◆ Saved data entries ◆

-=-=-=-=-

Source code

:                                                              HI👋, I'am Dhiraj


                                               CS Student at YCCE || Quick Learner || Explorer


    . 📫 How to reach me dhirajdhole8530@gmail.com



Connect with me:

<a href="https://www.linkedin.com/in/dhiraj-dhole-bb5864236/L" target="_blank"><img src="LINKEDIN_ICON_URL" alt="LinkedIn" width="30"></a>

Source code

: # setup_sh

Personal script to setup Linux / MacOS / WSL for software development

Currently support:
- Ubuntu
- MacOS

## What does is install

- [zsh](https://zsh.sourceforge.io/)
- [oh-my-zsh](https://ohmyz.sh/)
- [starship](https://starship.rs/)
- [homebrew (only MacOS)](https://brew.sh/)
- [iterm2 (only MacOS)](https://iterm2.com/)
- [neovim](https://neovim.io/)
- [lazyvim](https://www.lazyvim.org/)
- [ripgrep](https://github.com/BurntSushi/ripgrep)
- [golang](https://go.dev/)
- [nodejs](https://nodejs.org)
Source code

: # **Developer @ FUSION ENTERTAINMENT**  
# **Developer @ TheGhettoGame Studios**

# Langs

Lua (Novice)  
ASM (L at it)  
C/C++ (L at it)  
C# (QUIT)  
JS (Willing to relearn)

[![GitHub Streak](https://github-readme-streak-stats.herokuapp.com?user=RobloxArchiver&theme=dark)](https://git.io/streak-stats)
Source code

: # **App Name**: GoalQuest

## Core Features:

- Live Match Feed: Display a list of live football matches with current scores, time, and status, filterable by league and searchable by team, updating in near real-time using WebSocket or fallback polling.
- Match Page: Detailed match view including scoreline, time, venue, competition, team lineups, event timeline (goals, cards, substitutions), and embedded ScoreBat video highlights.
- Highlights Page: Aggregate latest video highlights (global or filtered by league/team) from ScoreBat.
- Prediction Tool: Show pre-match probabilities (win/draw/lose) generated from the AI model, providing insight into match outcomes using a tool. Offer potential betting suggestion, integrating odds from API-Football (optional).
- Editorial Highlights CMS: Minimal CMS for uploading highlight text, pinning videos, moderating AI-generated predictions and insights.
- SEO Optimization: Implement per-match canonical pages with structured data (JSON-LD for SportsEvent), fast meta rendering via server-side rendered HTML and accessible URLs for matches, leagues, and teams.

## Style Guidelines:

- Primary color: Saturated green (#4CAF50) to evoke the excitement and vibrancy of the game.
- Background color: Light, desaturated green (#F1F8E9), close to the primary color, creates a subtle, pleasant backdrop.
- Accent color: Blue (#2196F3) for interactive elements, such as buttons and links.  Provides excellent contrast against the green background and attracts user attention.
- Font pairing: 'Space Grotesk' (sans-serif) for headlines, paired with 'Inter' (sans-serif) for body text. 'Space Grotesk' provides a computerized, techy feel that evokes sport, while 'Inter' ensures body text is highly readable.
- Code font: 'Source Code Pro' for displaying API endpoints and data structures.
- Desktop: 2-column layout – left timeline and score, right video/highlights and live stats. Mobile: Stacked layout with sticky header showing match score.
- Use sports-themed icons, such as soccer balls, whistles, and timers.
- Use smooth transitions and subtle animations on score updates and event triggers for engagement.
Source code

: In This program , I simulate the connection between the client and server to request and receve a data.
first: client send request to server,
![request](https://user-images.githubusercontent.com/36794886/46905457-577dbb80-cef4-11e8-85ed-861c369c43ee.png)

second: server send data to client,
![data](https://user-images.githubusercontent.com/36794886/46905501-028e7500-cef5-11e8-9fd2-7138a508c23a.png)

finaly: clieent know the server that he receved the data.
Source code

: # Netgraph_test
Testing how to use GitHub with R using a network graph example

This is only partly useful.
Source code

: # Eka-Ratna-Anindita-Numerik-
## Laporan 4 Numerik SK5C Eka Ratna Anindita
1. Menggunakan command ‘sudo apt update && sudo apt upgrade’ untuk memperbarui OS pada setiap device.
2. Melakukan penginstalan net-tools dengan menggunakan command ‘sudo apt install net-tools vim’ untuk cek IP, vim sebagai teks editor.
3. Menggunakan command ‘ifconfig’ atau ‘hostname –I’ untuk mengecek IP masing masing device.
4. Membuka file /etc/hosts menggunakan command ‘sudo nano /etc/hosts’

-=-=-=-=-

◆ Exercise ◆
From the first line of the records above down to the line containing "- [golang](https://go.dev/)", repeat each line exactly as written. Include both of those lines and add nothing.

◆ Output of the exercise ◆
Source code

:                                                              HI👋, I'am Dhiraj


                                               CS Student at YCCE || Quick Learner || Explorer


    . 📫 How to reach me dhirajdhole8530@gmail.com



Connect with me:

<a href="https://www.linkedin.com/in/dhiraj-dhole-bb5864236/L" target="_blank"><img src="LINKEDIN_ICON_URL" alt="LinkedIn" width="30"></a>

Source code

: # setup_sh

Personal script to setup Linux / MacOS / WSL for software development

Currently support:
- Ubuntu
- MacOS

## What does is install

- [zsh](https://zsh.sourceforge.io/)
- [oh-my-zsh](https://ohmyz.sh/)
- [starship](https://starship.rs/)
- [homebrew (only MacOS)](https://brew.sh/)
- [iterm2 (only MacOS)](https://iterm2.com/)
- [neovim](https://neovim.io/)
- [lazyvim](https://www.lazyvim.org/)
- [ripgrep](https://github.com/BurntSushi/ripgrep)
- [golang](https://go.dev/)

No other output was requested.